#### [WHAT THE TASK REQUIRES]
Among the entries below, how many lines include the string "list"? Answer with only the number.

BEGIN

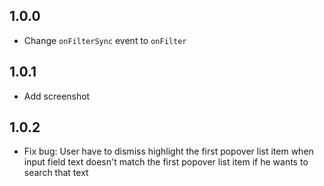 ## 1.0.0
* Change `onFilterSync` event to `onFilter`

## 1.0.1
* Add screenshot

## 1.0.2
* Fix bug: User have to dismiss highlight the first popover list item
  when input field text doesn't match the first popover list item if he
  wants to search that text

END

#### [SOLVED EXERCISE]
2